* **WHAT TO PRODUCE**
Your answer should be one number, the count of lines in the data that hold "sure".
───── AVAILABLE RECORDS
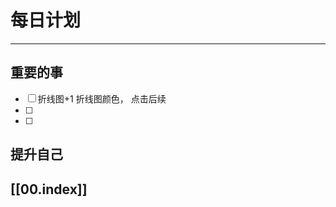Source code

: 
# 每日计划
---
## 重要的事

- [ ]  折线图+1
      折线图颜色， 点击后续
- [ ]  
- [ ]  



## 提升自己

  



## [[00.index]]










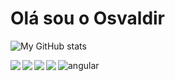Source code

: <!-- ![Anurag's GitHub stats](https://github-readme-stats.vercel.app/api?username=OsvaldirJr&show_icons=true&count_private=true&theme=dark)
[![Top Langs](https://github-readme-stats.vercel.app/api/top-langs/?username=OsvaldirJr&layout=compact&theme=dark&count_private=true)](https://github.com/OsvaldirJr/github-readme-stats) -->

<h1> Olá sou o Osvaldir</h1>

![My GitHub stats](https://github-readme-stats.vercel.app/api?username=OsvaldirJr&show_icons=true&bg_color=00000000)


<!-- <img align="left" src="https://img.shields.io/badge/vuejs-%2335495e.svg?style=for-the-badge&logo=vuedotjs&logoColor=%234FC08D" /> -->

<img align="left" src="https://img.shields.io/badge/Vue-333333?logo=vuedotjs&logoColor=%234FC08D&style=flat" />

<img align="left" src="https://img.shields.io/badge/-React-61DAFB?logo=react&logoColor=white&style=flat" />

<img align="left" src="https://img.shields.io/badge/Flutter-02569B?logo=Flutter&logoColor=white&style=flat" />

<img align="left" src="https://img.shields.io/badge/Xamarin-3498DB?logo=Xamarin&logoColor=white&style=flat" />

![angular](https://img.shields.io/badge/Angular-DD0031?logo=angular)







<!--
**OsvaldirJr/OsvaldirJr** is a ✨ _special_ ✨ repository because its `README.md` (this file) appears on your GitHub profile.

Here are some ideas to get you started:

- 🔭 I’m currently working on ...
- 🌱 I’m currently learning ...
- 👯 I’m looking to collaborate on ...
- 🤔 I’m looking for help with ...
- 💬 Ask me about ...
- 📫 How to reach me: ...
- 😄 Pronouns: ...
- ⚡ Fun fact: ...
-->
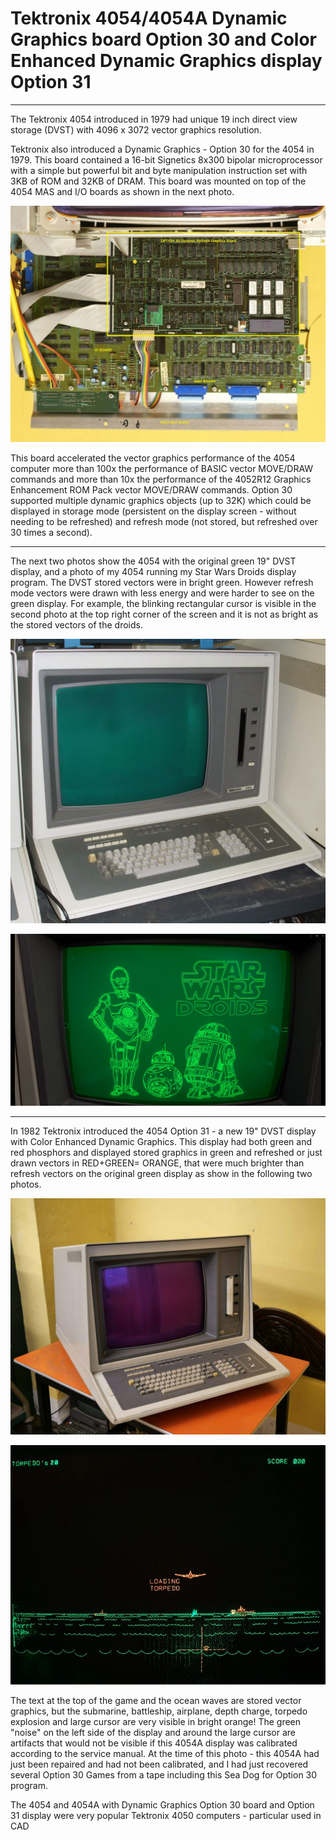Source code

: # Tektronix 4054/4054A Dynamic Graphics board Option 30 and Color Enhanced Dynamic Graphics display Option 31
**************
The Tektronix 4054 introduced in 1979 had unique 19 inch direct view storage (DVST) with 4096 x 3072 vector graphics resolution.

Tektronix also introduced a Dynamic Graphics - Option 30 for the 4054 in 1979.  This board contained a 16-bit Signetics 8x300 bipolar microprocessor with a simple but powerful bit and byte manipulation instruction set with 3KB of ROM and 32KB of DRAM.  This board was mounted on top of the 4054 MAS and I/O boards as shown in the next photo.

![4054 Option 30 board](./4054A%20Refresh%20Graphics%20board%20front%20-%20with%20labels.jpg)

This board accelerated the vector graphics performance of the 4054 computer more than 100x the performance of BASIC vector MOVE/DRAW commands and more than 10x the performance of the 4052R12 Graphics Enhancement ROM Pack vector MOVE/DRAW commands.  Option 30 supported multiple dynamic graphics objects (up to 32K) which could be displayed in storage mode (persistent on the display screen - without needing to be refreshed) and refresh mode (not stored, but refreshed over 30 times a second).
************
The next two photos show the 4054 with the original green 19" DVST display, and a photo of my 4054 running my Star Wars Droids display program.  The DVST stored vectors were in bright green.  However refresh mode vectors were drawn with less energy and were harder to see on the green display.  For example, the blinking rectangular cursor is visible in the second photo at the top right corner of the screen and it is not as bright as the stored vectors of the droids.

![4054 Green DVST display](./tek-4054%20green%20CRT.jpg)

![4054 Star Wars Droids](./4054A%20StarWars%20Droids.png)

****************
In 1982 Tektronix introduced the 4054 Option 31 - a new 19" DVST display with Color Enhanced Dynamic Graphics.  This display had both green and red phosphors and displayed stored graphics in green and refreshed or just drawn vectors in RED+GREEN= ORANGE, that were much brighter than refresh vectors on the original green display as show in the following two photos.

![4054A Option 31 Color Enhanced DVST display](./4054A%20with%20Option%2030%20and%2031%20Refresh%20Graphics.jpg)

![4054A Opt30 and Opt31 Sea Dog Option 30 Game](./Sea%20Dog%20Option%2030%20Game-cropped.jpg)

The text at the top of the game and the ocean waves are stored vector graphics, but the submarine, battleship, airplane, depth charge, torpedo explosion and large cursor are very visible in bright orange!  The green "noise" on the left side of the display and around the large cursor are artifacts that would not be visible if this 4054A display was calibrated according to the service manual.  At the time of this photo - this 4054A had just been repaired and had not been calibrated, and I had just recovered several Option 30 Games from a tape including this Sea Dog for Option 30 program. 

The 4054 and 4054A with Dynamic Graphics Option 30 board and Option 31 display were very popular Tektronix 4050 computers - particular used in CAD
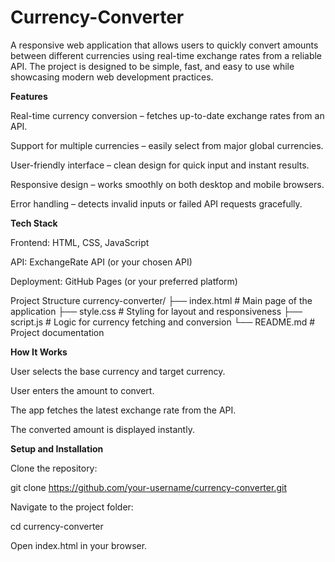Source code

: # Currency-Converter

A responsive web application that allows users to quickly convert amounts between different currencies using real-time exchange rates from a reliable API. The project is designed to be simple, fast, and easy to use while showcasing modern web development practices.

**Features**

Real-time currency conversion – fetches up-to-date exchange rates from an API.

Support for multiple currencies – easily select from major global currencies.

User-friendly interface – clean design for quick input and instant results.

Responsive design – works smoothly on both desktop and mobile browsers.

Error handling – detects invalid inputs or failed API requests gracefully.

**Tech Stack**

Frontend: HTML, CSS, JavaScript

API: ExchangeRate API (or your chosen API)

Deployment: GitHub Pages (or your preferred platform)

Project Structure
currency-converter/
├── index.html        # Main page of the application
├── style.css         # Styling for layout and responsiveness
├── script.js         # Logic for currency fetching and conversion
└── README.md         # Project documentation

**How It Works**

User selects the base currency and target currency.

User enters the amount to convert.

The app fetches the latest exchange rate from the API.

The converted amount is displayed instantly.

**Setup and Installation**

Clone the repository:

git clone https://github.com/your-username/currency-converter.git


Navigate to the project folder:

cd currency-converter


Open index.html in your browser.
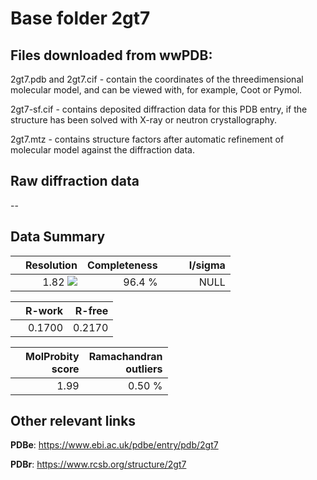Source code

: # Base folder 2gt7

## Files downloaded from wwPDB:

2gt7.pdb and 2gt7.cif - contain the coordinates of the threedimensional molecular model, and can be viewed with, for example, Coot or Pymol.

2gt7-sf.cif - contains deposited diffraction data for this PDB entry, if the structure has been solved with X-ray or neutron crystallography.

2gt7.mtz - contains structure factors after automatic refinement of molecular model against the diffraction data.

## Raw diffraction data

--<br> 

## Data Summary
|   | Resolution | Completeness| I/sigma |
|---|-------------:|----------------:|--------------:|
|   |1.82 <img src="https://latex.codecogs.com/svg.latex?{\mbox{\normalfont\AA}}"/>|96.4  %|<img width=50/>NULL |

|   | **R-work**| **R-free**   
|---|-------------:|----------------:|           
||0.1700|0.2170|

|   |**MolProbity<br>score**| **Ramachandran<br>outliers** 
|---|-------------:|----------------:|
||1.99|0.50 %|

## Other relevant links 
**PDBe**:  https://www.ebi.ac.uk/pdbe/entry/pdb/2gt7
 
**PDBr**: https://www.rcsb.org/structure/2gt7 

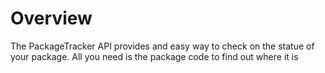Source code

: # Overview
The PackageTracker API provides and easy way to check on the statue of your package. All you need is the package code to find out where it is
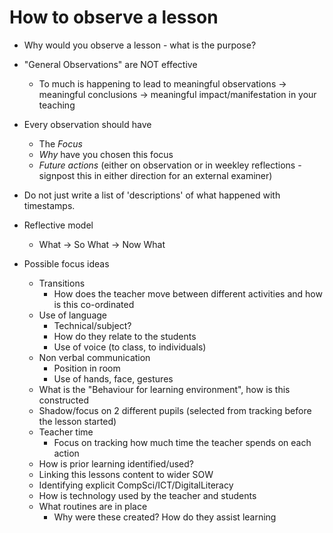 How to observe a lesson
=======================

* Why would you observe a lesson - what is the purpose?

* "General Observations" are NOT effective
    * To much is happening to lead to meaningful observations -> meaningful conclusions -> meaningful impact/manifestation in your teaching
* Every observation should have
    * The _Focus_
    * _Why_ have you chosen this focus
    * _Future actions_ (either on observation or in weekley reflections - signpost this in either direction for an external examiner)
* Do not just write a list of 'descriptions' of what happened with timestamps.
* Reflective model
    * What -> So What -> Now What


* Possible focus ideas
    * Transitions
        * How does the teacher move between different activities and how is this co-ordinated
    * Use of language
        * Technical/subject?
        * How do they relate to the students
        * Use of voice (to class, to individuals)
    * Non verbal communication
        * Position in room
        * Use of hands, face, gestures
    * What is the "Behaviour for learning environment", how is this constructed
    * Shadow/focus on 2 different pupils (selected from tracking before the lesson started)
    * Teacher time
        * Focus on tracking how much time the teacher spends on each action
    * How is prior learning identified/used?
    * Linking this lessons content to wider SOW
    * Identifying explicit CompSci/ICT/DigitalLiteracy
    * How is technology used by the teacher and students
    * What routines are in place
        * Why were these created? How do they assist learning
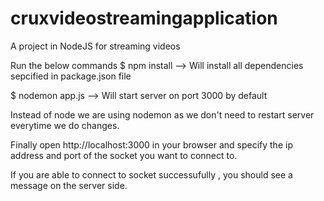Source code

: # cruxvideostreamingapplication
A project in NodeJS for streaming videos

Run the below commands
$ npm install --> Will install all dependencies sepcified in package.json file

$ nodemon app.js --> Will start server on port 3000 by default

Instead of node we are using nodemon as we don't need to restart server everytime we do changes.

Finally open http://localhost:3000 in your browser and specify the ip address and port of the socket you want to connect to.

If you are able to connect to socket successufully , you should see a message on the server side.
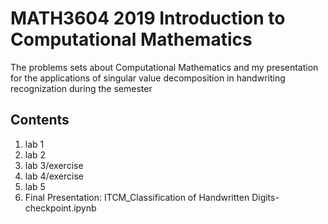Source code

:# MATH3604 2019 Introduction to Computational Mathematics

The problems sets about Computational Mathematics and my presentation for the applications of singular value decomposition in handwriting recognization during the semester

## Contents
1. lab 1
2. lab 2
3. lab 3/exercise
4. lab 4/exercise
5. lab 5
5. Final Presentation: ITCM_Classification of Handwritten Digits-checkpoint.ipynb
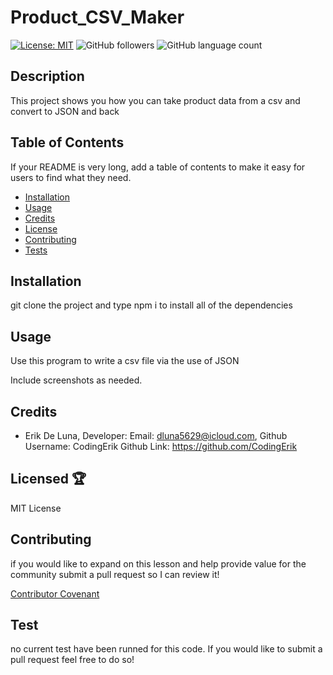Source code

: 

  # Product_CSV_Maker

  [![License: MIT](https://img.shields.io/badge/License-MIT-yellow.svg)](https://opensource.org/licenses/MIT)
  ![GitHub followers](https://img.shields.io/github/followers/CodingErik?logo=GitHub&style=flat)
  ![GitHub language count](https://img.shields.io/github/languages/count/CodingErik/Google-Books-Search?color=orange&logo=GitHub&style=flat)

  ## Description
  
  This project shows you how you can take product data from a csv and convert to JSON and back
  
  
  ## Table of Contents 
  
  If your README is very long, add a table of contents to make it easy for users to find what they need.
  
  * [Installation](#installation)
  * [Usage](#usage)
  * [Credits](#credits)
  * [License](#license)
  * [Contributing](#contributing)
  * [Tests](#tests)
  
  
  ## Installation
  
  git clone the project and type npm i to install all of the dependencies
  
  
  ## Usage
  
  Use this program to write a csv file via the use of JSON 
  
  Include screenshots as needed. 
  
  
  ## Credits
  
  * Erik De Luna, Developer: Email: [dluna5629@icloud.com](emailTo:dluna5629@icloud.com), Github Username: CodingErik Github Link:  https://github.com/CodingErik

  ## Licensed 🏆 
  
  MIT License   
  
  ## Contributing 
  
  if you would like to expand on this lesson and help provide value for the community submit a pull request so I can review it!
  
  [Contributor Covenant](https://www.contributor-covenant.org/)
  
  ## Test
  
  no current test have been runned for this code. If you would like to submit a pull request feel free to do so!
  
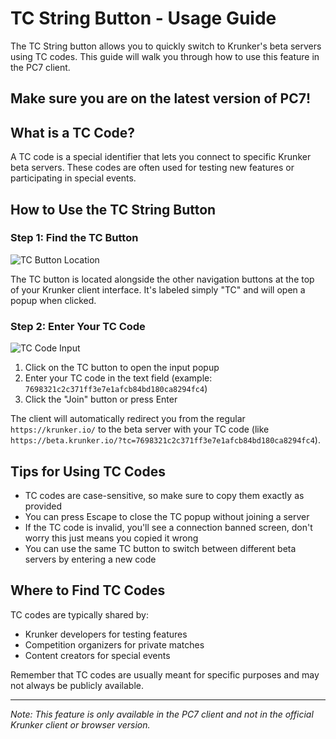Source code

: # TC String Button - Usage Guide

The TC String button allows you to quickly switch to Krunker's beta servers using TC codes. This guide will walk you through how to use this feature in the PC7 client. 

## Make sure you are on the latest version of PC7!

## What is a TC Code?

A TC code is a special identifier that lets you connect to specific Krunker beta servers. These codes are often used for testing new features or participating in special events.

## How to Use the TC String Button

### Step 1: Find the TC Button

![TC Button Location](https://i.ibb.co/m5c5jrKP/image.png)

The TC button is located alongside the other navigation buttons at the top of your Krunker client interface. It's labeled simply "TC" and will open a popup when clicked.

### Step 2: Enter Your TC Code

![TC Code Input](https://i.ibb.co/ch4bww3H/image.png)

1. Click on the TC button to open the input popup
2. Enter your TC code in the text field (example: `7698321c2c371ff3e7e1afcb84bd180ca8294fc4`)
3. Click the "Join" button or press Enter

The client will automatically redirect you from the regular `https://krunker.io/` to the beta server with your TC code (like `https://beta.krunker.io/?tc=7698321c2c371ff3e7e1afcb84bd180ca8294fc4`).

## Tips for Using TC Codes

- TC codes are case-sensitive, so make sure to copy them exactly as provided
- You can press Escape to close the TC popup without joining a server
- If the TC code is invalid, you'll see a connection banned screen, don't worry this just means you copied it wrong
- You can use the same TC button to switch between different beta servers by entering a new code

## Where to Find TC Codes

TC codes are typically shared by:
- Krunker developers for testing features
- Competition organizers for private matches
- Content creators for special events

Remember that TC codes are usually meant for specific purposes and may not always be publicly available.

---

*Note: This feature is only available in the PC7 client and not in the official Krunker client or browser version.*

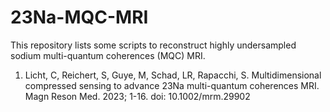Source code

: # 23Na-MQC-MRI
This repository lists some scripts to reconstruct highly undersampled sodium multi-quantum coherences (MQC) MRI.

1) Licht, C, Reichert, S, Guye, M, Schad, LR, Rapacchi, S. Multidimensional compressed sensing to advance 23Na multi-quantum coherences MRI. Magn Reson Med. 2023; 1-16. doi: 10.1002/mrm.29902
   
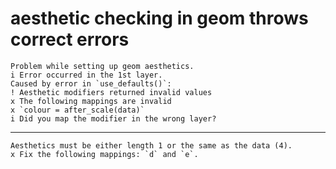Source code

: # aesthetic checking in geom throws correct errors

    Problem while setting up geom aesthetics.
    i Error occurred in the 1st layer.
    Caused by error in `use_defaults()`:
    ! Aesthetic modifiers returned invalid values
    x The following mappings are invalid
    x `colour = after_scale(data)`
    i Did you map the modifier in the wrong layer?

---

    Aesthetics must be either length 1 or the same as the data (4).
    x Fix the following mappings: `d` and `e`.

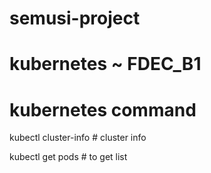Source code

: # semusi-project

# kubernetes ~ FDEC_B1 

# kubernetes command 

kubectl cluster-info # cluster info

kubectl get pods # to get list 

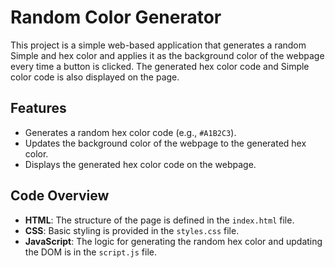 # Random Color Generator

This project is a simple web-based application that generates a random Simple and hex color and applies it as the background color of the webpage every time a button is clicked. The generated hex color code and Simple color code is also displayed on the page.

## Features

- Generates a random hex color code (e.g., `#A1B2C3`).
- Updates the background color of the webpage to the generated hex color.
- Displays the generated hex color code on the webpage.

## Code Overview

- **HTML**: The structure of the page is defined in the `index.html` file.
- **CSS**: Basic styling is provided in the `styles.css` file.
- **JavaScript**: The logic for generating the random hex color and updating the DOM is in the `script.js` file.


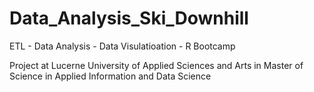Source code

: # Data_Analysis_Ski_Downhill
ETL - Data Analysis - Data Visulatioation - R Bootcamp


Project at Lucerne University of Applied Sciences and Arts in Master of Science in Applied Information and Data Science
──────────
* **EXPECTED OUTPUT**
2